**Supplied records**.
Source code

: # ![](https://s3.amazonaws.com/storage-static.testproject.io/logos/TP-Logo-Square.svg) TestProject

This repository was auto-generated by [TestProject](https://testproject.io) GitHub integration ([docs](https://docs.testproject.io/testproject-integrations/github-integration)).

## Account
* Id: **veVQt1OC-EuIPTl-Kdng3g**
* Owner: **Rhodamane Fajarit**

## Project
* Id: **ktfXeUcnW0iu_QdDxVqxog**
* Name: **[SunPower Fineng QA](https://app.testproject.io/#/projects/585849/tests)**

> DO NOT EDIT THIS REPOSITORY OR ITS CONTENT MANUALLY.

--

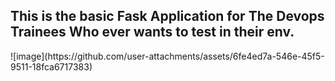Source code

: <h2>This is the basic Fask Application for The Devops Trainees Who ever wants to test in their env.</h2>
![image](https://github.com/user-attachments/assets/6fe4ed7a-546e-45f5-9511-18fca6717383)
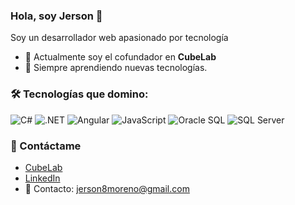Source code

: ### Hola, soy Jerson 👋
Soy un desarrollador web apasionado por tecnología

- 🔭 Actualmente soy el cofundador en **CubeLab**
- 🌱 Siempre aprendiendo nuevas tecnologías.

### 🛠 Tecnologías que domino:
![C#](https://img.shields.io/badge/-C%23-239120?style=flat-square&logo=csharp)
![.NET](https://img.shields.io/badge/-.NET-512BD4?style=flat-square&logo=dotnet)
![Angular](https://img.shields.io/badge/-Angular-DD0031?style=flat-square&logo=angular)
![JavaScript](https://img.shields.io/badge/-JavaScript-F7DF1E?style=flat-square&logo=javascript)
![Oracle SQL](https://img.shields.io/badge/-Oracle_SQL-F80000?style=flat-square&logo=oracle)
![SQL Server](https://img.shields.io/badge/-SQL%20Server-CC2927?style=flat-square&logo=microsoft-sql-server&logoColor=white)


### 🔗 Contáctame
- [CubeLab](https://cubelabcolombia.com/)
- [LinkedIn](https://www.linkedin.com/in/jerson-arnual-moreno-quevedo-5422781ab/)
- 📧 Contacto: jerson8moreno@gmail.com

**Instructions for the task**. Copy, exactly and only, the lines above that begin with the one containing "- [CubeLab](https://cubelabcolombia.com/)" and finish with the one containing "- 📧 Contacto: jerson8moreno@gmail.com".

**Response area**.
- [CubeLab](https://cubelabcolombia.com/)
- [LinkedIn](https://www.linkedin.com/in/jerson-arnual-moreno-quevedo-5422781ab/)
- 📧 Contacto: jerson8moreno@gmail.com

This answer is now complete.